Lines holding the string "Clean" are the ones to copy from this listing.
*** Dataset extract Section Begins ***
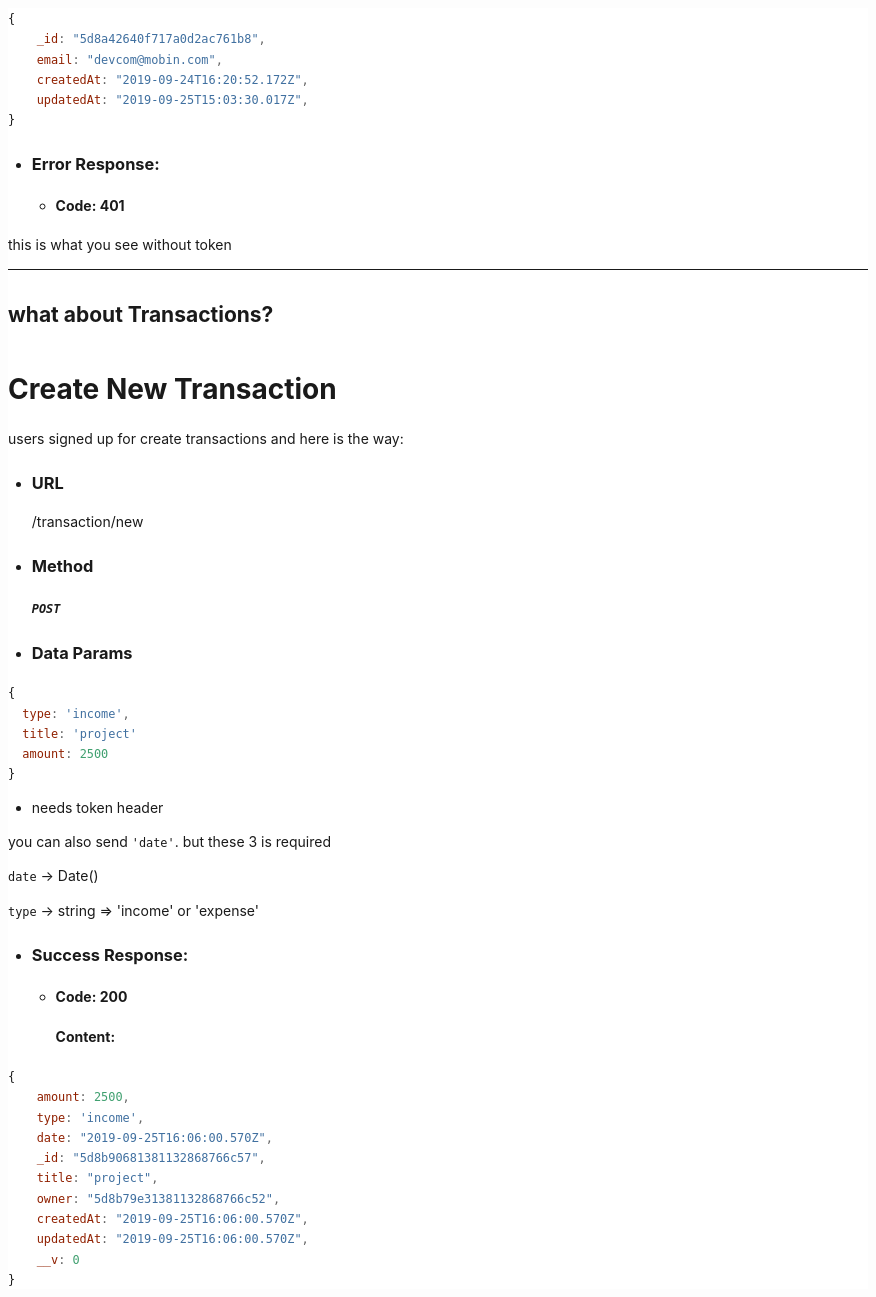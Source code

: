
 ```javascript
{
    _id: "5d8a42640f717a0d2ac761b8",
    email: "devcom@mobin.com",
    createdAt: "2019-09-24T16:20:52.172Z",
    updatedAt: "2019-09-25T15:03:30.017Z",
}
```

- ### Error Response:
  - #### Code: 401

this is what you see without token

---

## what about Transactions?

# Create New Transaction

users signed up for create transactions and here is the way:

- ### URL

  /transaction/new

- ### Method

  ##### `POST`

- ### Data Params

```javascript
{
  type: 'income',
  title: 'project'
  amount: 2500
}
```

- needs token header

you can also send `'date'`.
but these 3 is required

`date` -> Date()

`type` -> string => 'income' or 'expense'

- ### Success Response:
  - #### Code: 200
    #### Content:

```javascript
{
    amount: 2500,
    type: 'income',
    date: "2019-09-25T16:06:00.570Z",
    _id: "5d8b90681381132868766c57",
    title: "project",
    owner: "5d8b79e31381132868766c52",
    createdAt: "2019-09-25T16:06:00.570Z",
    updatedAt: "2019-09-25T16:06:00.570Z",
    __v: 0
}
```
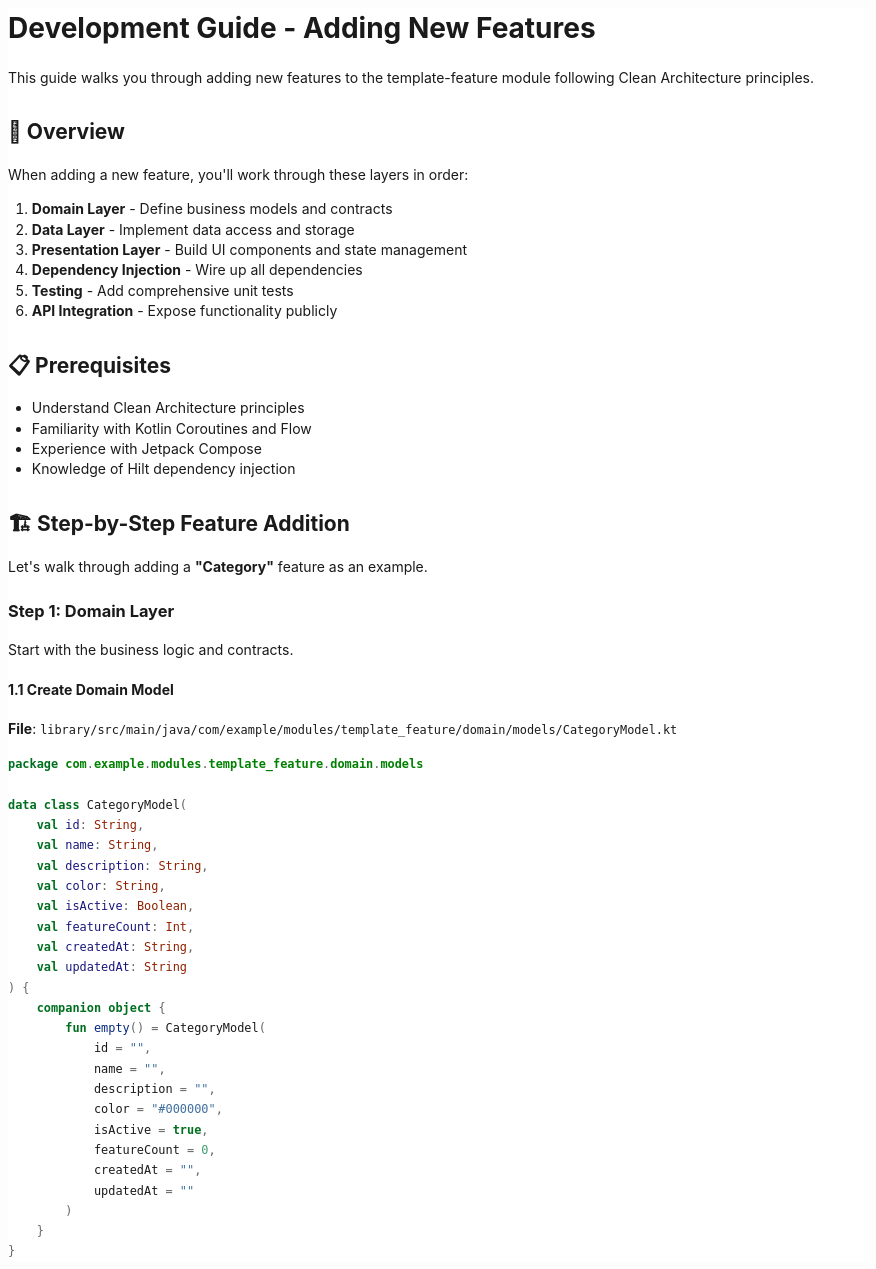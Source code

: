 # Development Guide - Adding New Features

This guide walks you through adding new features to the template-feature module following Clean Architecture principles.

## 🎯 Overview

When adding a new feature, you'll work through these layers in order:

1. **Domain Layer** - Define business models and contracts
2. **Data Layer** - Implement data access and storage
3. **Presentation Layer** - Build UI components and state management
4. **Dependency Injection** - Wire up all dependencies
5. **Testing** - Add comprehensive unit tests
6. **API Integration** - Expose functionality publicly

## 📋 Prerequisites

- Understand Clean Architecture principles
- Familiarity with Kotlin Coroutines and Flow
- Experience with Jetpack Compose
- Knowledge of Hilt dependency injection

## 🏗️ Step-by-Step Feature Addition

Let's walk through adding a **"Category"** feature as an example.

### Step 1: Domain Layer

Start with the business logic and contracts.

#### 1.1 Create Domain Model

**File**: `library/src/main/java/com/example/modules/template_feature/domain/models/CategoryModel.kt`

```kotlin
package com.example.modules.template_feature.domain.models

data class CategoryModel(
    val id: String,
    val name: String,
    val description: String,
    val color: String,
    val isActive: Boolean,
    val featureCount: Int,
    val createdAt: String,
    val updatedAt: String
) {
    companion object {
        fun empty() = CategoryModel(
            id = "",
            name = "",
            description = "",
            color = "#000000",
            isActive = true,
            featureCount = 0,
            createdAt = "",
            updatedAt = ""
        )
    }
}
```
*** Dataset extract Section Ends ***
* **Reply to the task**:
This guide walks you through adding new features to the template-feature module following Clean Architecture principles.
- Understand Clean Architecture principles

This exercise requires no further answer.